Richard Wagner s'éteint à Venise en 1883 : la fin de la rédaction du Zarathoustra concorde avec un terrible sentiment de finitude. Peu de temps après, coïncidence : à la veille de son impression, Nietzsche retire à l’imprimeur le manuscrit du quatrième livre. Tout se passe comme si, dans l'intime sentiment de la tâche restant à accomplir (le poids le plus lourd), son horloge interne s'accélère : “ Un royaume de nécessité totalement inhumaine se révèle chaque jour d'avantage posthumes,1880). Les jours s’écoulent... Parfois lumineux et semblables a la grande clarté des ciels du sud, parfois envahis de ténèbres, à quelque chose prés pires que la nuit. Les maux du philosophe ne sont pas un symptôme, ils disent dans l’homme Nietzsche les feelings de la Terre, ses derniers soubresauts et son abdication prochaines aux puissances monstrueuses et déterritorialisées de la Technique. Mais nous sommes aussi les enfants de la machine et l’éternelle Question de la Technique ne fait plus problème tant nous nous sentons sa légitime filiation : les enfants de Nietzsche et de l’intelligent techno !

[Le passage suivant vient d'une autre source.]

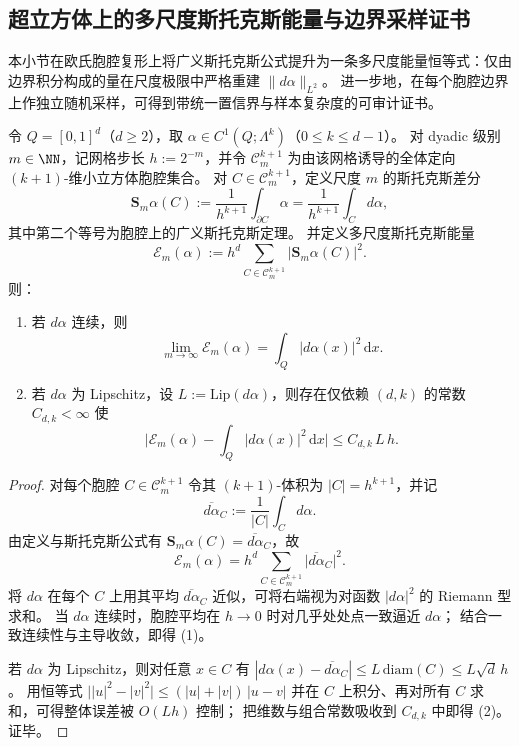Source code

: \subsection{超立方体上的多尺度斯托克斯能量与边界采样证书}\label{subsec:conclusion-multiscale-stokes-energy-sampling}
本小节在欧氏胞腔复形上将广义斯托克斯公式提升为一条多尺度能量恒等式：仅由边界积分构成的量在尺度极限中严格重建 \(\|d\alpha\|_{L^2}\)。
进一步地，在每个胞腔边界上作独立随机采样，可得到带统一置信界与样本复杂度的可审计证书。



\begin{theorem}[多尺度斯托克斯能量的 \(L^2\) 重建]\label{thm:conclusion-multiscale-stokes-energy-l2-reconstruction}
令 \(Q=[0,1]^d\)（\(d\ge 2\)），取 \(\alpha\in C^{1}(Q;\Lambda^{k})\)（\(0\le k\le d-1\)）。
对 dyadic 级别 \(m\in\NN\)，记网格步长 \(h:=2^{-m}\)，并令 \(\mathcal C_m^{k+1}\) 为由该网格诱导的全体定向 \((k+1)\)-维小立方体胞腔集合。
对 \(C\in\mathcal C_m^{k+1}\)，定义尺度 \(m\) 的斯托克斯差分
\[
\mathbf S_m\alpha(C)
:=\frac{1}{h^{k+1}}\int_{\partial C}\alpha
=\frac{1}{h^{k+1}}\int_C d\alpha,
\]
其中第二个等号为胞腔上的广义斯托克斯定理。
并定义多尺度斯托克斯能量
\[
\mathcal E_m(\alpha):=h^d\sum_{C\in\mathcal C_m^{k+1}}\bigl|\mathbf S_m\alpha(C)\bigr|^2.
\]
则：
\begin{enumerate}
  \item 若 \(d\alpha\) 连续，则
  \[
  \lim_{m\to\infty}\mathcal E_m(\alpha)=\int_Q |d\alpha(x)|^2\,\mathrm dx.
  \]
  \item 若 \(d\alpha\) 为 Lipschitz，设 \(L:=\mathrm{Lip}(d\alpha)\)，则存在仅依赖 \((d,k)\) 的常数 \(C_{d,k}<\infty\) 使
  \[
  \biggl|\mathcal E_m(\alpha)-\int_Q |d\alpha(x)|^2\,\mathrm dx\biggr|
  \le C_{d,k}\,L\,h.
  \]
\end{enumerate}
\end{theorem}

\begin{proof}
对每个胞腔 \(C\in\mathcal C_m^{k+1}\) 令其 \((k{+}1)\)-体积为 \(|C|=h^{k+1}\)，并记
\[
\overline{d\alpha}_C:=\frac1{|C|}\int_C d\alpha.
\]
由定义与斯托克斯公式有 \(\mathbf S_m\alpha(C)=\overline{d\alpha}_C\)，故
\[
\mathcal E_m(\alpha)
=h^d\sum_{C\in\mathcal C_m^{k+1}}\bigl|\overline{d\alpha}_C\bigr|^2.
\]
将 \(d\alpha\) 在每个 \(C\) 上用其平均 \(\overline{d\alpha}_C\) 近似，可将右端视为对函数 \(|d\alpha|^2\) 的 Riemann 型求和。
当 \(d\alpha\) 连续时，胞腔平均在 \(h\to 0\) 时对几乎处处点一致逼近 \(d\alpha\)；
结合一致连续性与主导收敛，即得 (1)。

若 \(d\alpha\) 为 Lipschitz，则对任意 \(x\in C\) 有
\(
|d\alpha(x)-\overline{d\alpha}_C|\le L\,\mathrm{diam}(C)\le L\sqrt d\,h
\)。
用恒等式
\(
\bigl||u|^2-|v|^2\bigr|\le (|u|+|v|)\,|u-v|
\)
并在 \(C\) 上积分、再对所有 \(C\) 求和，可得整体误差被 \(O(Lh)\) 控制；
把维数与组合常数吸收到 \(C_{d,k}\) 中即得 (2)。证毕。
\end{proof}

Nietzsche, Holderlin, Nerval et Rimbaud, quelques autres encore, sans doute, sont les derniers représentants de l’Homme Intégral et de l’Homme Miliaire : l’Homme Synthétique. Bientôt surgiront les thèmes célèbres du pont et de l’Homme à surmonter. Puis encore l’éclatement parcellaire des forces de la tekno-science qui feront de nous des pièces et morceaux du savoir, des handicapés de la vie ascendante, des tschandalas : les prolétaires de la cyberzone arrachés à jamais peut-être a la puissance du désir et de la Voluptas, au rapport unique de l’homme au cosmos.
Les larmes de Nietzsche sont nos larmes à venir : le monde se décroche dans la libération des forces telluriques et surhumaines et le cosmos cède la place à sa virtualisation. Nous-même devenons une rengaine... et tout le thème des Maîtres de la Terre vient comme pour prévenir, signe terrible, du dernier combat à livrer : le surhomme comme dernier espoir contre le parcellaire et l’oubli, la marchandise et le fétichisme des icônes, le non-humain et le Devenir artiste comme réponse à la virtualisation désincarnée. C’est une pensée gaie puisqu’elle suppose, dans un avenir sans doute proche, une alliance à construire entre le plus qu’humain et la machine, entre le réseau et ses créatures, contre l’asservissement, la bêtise et le ressentiment. Il nous reste à parier pour les réseaux déterritorialisés contre la servitude, pour les pratiques multiples contre les morales puritaines alliées au règne de la marchandise et de la Science, enfin réaliser un Devenir artiste et créateur là où se joue la terrible question de la Maîtrise de la Terre. Libérer les forces joyeuses partout où se profile l’instinct mortifère et triste des gouvernants et des experts : le surhomme est la création en acte et le devenir artiste comme devenir de l’univers. Les hommes supérieurs et leurs plus fidèles compagnons, les plus hideux, ont engagé la mise à mort définitive de la planète, et c’est ce qui fait souffrir le corps de l’Homme Nietzsche.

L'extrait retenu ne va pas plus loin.